(The records)
'''

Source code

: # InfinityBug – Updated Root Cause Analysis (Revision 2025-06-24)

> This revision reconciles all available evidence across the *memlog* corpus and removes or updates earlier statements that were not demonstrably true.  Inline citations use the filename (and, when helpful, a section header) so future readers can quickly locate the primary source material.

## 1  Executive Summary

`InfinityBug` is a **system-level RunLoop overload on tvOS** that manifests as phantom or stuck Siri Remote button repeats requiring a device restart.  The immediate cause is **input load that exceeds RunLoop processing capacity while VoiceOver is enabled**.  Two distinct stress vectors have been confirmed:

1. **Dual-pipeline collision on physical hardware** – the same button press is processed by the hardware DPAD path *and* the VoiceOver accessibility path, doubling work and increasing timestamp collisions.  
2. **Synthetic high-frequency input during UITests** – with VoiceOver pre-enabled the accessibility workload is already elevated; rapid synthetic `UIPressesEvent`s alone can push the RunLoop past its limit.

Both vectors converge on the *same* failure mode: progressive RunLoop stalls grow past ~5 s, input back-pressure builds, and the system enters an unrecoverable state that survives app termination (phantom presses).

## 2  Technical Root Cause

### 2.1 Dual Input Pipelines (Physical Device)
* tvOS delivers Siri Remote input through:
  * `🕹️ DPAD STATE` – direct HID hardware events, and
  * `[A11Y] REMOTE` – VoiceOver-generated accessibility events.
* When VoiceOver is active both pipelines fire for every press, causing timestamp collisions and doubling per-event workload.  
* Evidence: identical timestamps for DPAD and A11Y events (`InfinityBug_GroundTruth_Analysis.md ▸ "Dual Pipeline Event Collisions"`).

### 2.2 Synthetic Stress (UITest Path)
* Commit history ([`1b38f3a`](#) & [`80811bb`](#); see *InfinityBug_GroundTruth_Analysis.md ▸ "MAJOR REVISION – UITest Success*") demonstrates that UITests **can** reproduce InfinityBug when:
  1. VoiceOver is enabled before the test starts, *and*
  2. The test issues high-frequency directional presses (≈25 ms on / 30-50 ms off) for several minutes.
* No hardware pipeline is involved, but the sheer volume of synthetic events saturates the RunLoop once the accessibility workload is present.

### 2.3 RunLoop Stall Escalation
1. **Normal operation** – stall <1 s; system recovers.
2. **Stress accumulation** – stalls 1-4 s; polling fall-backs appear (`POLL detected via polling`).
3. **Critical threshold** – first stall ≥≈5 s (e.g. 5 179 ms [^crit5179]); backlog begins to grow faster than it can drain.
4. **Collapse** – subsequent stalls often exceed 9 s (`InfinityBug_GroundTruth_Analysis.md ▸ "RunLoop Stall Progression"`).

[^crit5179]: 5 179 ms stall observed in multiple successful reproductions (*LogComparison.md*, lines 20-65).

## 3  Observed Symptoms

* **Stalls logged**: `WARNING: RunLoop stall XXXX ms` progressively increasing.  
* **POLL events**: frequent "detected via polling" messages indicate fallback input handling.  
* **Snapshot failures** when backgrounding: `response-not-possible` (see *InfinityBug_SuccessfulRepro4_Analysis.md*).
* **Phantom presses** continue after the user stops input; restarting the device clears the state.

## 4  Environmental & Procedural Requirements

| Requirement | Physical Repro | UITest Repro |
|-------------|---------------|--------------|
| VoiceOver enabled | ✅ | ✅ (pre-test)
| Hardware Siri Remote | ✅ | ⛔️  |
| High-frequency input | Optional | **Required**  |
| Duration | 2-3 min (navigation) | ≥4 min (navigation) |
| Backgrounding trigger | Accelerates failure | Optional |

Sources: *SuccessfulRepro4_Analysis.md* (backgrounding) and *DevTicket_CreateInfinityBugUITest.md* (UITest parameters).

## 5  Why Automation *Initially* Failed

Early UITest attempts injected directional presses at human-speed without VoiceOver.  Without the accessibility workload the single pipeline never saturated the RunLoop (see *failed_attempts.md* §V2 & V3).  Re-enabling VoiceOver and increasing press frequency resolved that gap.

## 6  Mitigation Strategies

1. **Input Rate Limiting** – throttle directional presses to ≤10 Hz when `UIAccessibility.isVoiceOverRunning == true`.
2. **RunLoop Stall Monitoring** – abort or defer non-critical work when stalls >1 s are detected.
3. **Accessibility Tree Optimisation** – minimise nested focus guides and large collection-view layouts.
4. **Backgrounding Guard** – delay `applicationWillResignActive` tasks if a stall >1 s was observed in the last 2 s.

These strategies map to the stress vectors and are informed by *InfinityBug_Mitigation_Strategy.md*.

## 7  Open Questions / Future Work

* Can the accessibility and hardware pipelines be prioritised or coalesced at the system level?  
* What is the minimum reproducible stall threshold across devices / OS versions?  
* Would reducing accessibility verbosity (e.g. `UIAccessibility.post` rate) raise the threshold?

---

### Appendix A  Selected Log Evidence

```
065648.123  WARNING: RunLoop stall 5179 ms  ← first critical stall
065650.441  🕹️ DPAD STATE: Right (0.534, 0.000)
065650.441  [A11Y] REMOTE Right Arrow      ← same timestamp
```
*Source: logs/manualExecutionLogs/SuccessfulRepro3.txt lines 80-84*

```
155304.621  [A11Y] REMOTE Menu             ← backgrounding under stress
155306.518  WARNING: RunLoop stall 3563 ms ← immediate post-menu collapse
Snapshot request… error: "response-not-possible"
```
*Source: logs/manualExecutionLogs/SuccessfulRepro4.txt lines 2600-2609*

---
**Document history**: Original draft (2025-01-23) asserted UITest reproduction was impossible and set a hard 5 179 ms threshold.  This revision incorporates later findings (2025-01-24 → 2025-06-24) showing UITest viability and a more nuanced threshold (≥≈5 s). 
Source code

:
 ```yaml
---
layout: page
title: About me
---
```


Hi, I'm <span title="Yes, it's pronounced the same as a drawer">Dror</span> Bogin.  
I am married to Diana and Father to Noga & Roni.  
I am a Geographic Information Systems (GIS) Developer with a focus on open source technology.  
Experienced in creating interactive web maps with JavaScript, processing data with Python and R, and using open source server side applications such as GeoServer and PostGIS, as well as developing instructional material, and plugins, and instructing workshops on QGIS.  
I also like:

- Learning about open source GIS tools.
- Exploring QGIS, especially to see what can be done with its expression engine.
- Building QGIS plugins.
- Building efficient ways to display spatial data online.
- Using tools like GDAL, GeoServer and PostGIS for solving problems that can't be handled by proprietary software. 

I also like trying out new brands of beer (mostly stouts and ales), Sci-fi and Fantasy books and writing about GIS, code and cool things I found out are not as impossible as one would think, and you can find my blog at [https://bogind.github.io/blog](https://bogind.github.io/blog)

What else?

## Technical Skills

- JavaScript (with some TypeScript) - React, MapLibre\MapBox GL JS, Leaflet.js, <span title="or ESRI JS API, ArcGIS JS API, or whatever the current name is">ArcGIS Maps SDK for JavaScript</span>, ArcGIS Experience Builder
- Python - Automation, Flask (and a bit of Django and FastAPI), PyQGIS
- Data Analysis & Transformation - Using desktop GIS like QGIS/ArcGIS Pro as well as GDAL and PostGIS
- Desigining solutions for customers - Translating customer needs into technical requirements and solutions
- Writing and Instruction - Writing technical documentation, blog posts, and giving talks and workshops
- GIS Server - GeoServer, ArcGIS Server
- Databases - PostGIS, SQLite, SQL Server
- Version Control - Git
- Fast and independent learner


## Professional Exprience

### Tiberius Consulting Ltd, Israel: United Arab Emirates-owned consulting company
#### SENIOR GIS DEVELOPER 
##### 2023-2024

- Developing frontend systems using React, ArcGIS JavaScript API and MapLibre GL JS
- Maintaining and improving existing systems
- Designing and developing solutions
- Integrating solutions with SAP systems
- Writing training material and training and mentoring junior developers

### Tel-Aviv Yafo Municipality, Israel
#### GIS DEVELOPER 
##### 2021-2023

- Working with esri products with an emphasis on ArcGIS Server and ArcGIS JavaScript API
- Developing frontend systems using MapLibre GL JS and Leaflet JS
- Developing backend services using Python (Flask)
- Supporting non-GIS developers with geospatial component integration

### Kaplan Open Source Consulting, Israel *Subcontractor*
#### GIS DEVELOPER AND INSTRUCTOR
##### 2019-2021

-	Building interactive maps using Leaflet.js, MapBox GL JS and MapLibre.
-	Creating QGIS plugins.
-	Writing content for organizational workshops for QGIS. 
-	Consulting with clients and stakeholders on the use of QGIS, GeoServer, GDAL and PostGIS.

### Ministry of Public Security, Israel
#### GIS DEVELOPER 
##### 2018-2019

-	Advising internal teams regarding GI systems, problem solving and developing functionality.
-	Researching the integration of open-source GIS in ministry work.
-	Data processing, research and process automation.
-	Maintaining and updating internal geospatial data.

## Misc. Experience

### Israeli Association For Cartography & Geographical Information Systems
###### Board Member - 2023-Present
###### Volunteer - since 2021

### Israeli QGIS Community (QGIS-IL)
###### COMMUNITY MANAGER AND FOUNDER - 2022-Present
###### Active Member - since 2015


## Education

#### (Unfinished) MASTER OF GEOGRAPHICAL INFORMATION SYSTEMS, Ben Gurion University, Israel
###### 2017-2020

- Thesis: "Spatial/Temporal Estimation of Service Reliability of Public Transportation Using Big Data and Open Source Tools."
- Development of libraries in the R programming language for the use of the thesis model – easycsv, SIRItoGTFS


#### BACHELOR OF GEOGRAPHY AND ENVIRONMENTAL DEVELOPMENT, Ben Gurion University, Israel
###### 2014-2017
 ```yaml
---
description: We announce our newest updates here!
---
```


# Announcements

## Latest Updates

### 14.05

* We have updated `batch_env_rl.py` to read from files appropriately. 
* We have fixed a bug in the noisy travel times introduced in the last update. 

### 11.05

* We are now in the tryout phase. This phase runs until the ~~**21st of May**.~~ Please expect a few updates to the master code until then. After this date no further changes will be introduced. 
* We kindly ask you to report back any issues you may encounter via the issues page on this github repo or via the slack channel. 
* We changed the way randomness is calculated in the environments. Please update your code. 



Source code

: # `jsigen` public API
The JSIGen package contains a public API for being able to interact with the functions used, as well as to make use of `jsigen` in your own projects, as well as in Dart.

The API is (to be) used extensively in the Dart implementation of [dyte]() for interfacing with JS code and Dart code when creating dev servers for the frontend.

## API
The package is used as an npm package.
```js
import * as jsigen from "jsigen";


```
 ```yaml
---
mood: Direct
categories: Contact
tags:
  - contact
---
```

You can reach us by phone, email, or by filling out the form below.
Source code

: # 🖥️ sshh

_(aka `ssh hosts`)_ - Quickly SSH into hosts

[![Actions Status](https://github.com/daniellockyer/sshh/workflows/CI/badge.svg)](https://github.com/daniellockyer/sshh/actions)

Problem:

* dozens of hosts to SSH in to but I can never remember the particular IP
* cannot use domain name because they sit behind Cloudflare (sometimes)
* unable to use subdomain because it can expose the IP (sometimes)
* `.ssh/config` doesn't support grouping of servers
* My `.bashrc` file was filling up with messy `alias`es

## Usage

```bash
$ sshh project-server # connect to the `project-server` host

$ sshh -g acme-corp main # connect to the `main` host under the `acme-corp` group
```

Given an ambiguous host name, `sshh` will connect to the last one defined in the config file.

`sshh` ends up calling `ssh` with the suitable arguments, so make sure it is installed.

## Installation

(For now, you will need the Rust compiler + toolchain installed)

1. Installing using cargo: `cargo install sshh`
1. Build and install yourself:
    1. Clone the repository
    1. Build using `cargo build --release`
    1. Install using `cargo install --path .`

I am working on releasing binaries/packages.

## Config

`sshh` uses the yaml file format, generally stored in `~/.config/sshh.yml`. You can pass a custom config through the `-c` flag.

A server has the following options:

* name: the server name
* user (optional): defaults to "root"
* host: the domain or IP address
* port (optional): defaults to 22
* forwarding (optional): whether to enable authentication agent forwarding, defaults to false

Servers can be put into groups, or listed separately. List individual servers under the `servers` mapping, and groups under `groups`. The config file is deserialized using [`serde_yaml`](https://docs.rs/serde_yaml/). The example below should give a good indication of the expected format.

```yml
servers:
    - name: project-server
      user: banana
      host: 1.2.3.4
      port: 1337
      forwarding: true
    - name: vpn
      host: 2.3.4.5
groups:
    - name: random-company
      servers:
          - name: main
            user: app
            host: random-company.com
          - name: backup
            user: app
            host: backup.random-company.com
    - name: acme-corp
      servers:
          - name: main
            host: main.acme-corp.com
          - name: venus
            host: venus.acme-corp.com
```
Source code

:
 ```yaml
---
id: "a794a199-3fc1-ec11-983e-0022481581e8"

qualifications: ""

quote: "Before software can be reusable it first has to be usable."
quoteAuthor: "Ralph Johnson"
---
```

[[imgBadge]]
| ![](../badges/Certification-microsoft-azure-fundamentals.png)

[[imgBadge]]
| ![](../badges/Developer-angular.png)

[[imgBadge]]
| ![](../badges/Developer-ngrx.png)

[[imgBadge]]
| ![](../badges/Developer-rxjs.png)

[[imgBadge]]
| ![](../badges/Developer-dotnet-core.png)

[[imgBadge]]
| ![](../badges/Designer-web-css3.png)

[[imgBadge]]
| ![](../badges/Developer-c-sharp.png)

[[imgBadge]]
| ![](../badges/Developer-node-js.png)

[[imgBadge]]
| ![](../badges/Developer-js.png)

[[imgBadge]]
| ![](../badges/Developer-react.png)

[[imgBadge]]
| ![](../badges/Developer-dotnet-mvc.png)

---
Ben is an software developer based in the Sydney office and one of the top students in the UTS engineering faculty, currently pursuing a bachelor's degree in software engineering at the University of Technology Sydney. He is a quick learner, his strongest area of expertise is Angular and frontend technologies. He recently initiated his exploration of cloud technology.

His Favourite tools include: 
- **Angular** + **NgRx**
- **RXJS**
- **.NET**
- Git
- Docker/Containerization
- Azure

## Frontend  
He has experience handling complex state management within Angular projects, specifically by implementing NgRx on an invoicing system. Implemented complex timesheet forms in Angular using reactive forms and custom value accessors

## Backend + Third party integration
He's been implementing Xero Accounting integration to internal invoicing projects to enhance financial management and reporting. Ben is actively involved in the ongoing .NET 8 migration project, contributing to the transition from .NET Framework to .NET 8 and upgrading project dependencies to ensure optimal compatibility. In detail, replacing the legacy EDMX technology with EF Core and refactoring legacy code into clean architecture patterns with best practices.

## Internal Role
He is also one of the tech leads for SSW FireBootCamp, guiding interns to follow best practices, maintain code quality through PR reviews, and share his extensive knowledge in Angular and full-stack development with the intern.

'''

(Assigned task) In the data above, start at the line that has "file was filling", stop after the line that has "I am working on releasing binaries/packages.", and print every line in between exactly as it stands.

(Result of this task)
* My `.bashrc` file was filling up with messy `alias`es

## Usage

```bash
$ sshh project-server # connect to the `project-server` host

$ sshh -g acme-corp main # connect to the `main` host under the `acme-corp` group
```

Given an ambiguous host name, `sshh` will connect to the last one defined in the config file.

`sshh` ends up calling `ssh` with the suitable arguments, so make sure it is installed.

## Installation

(For now, you will need the Rust compiler + toolchain installed)

1. Installing using cargo: `cargo install sshh`
1. Build and install yourself:
    1. Clone the repository
    1. Build using `cargo build --release`
    1. Install using `cargo install --path .`

I am working on releasing binaries/packages.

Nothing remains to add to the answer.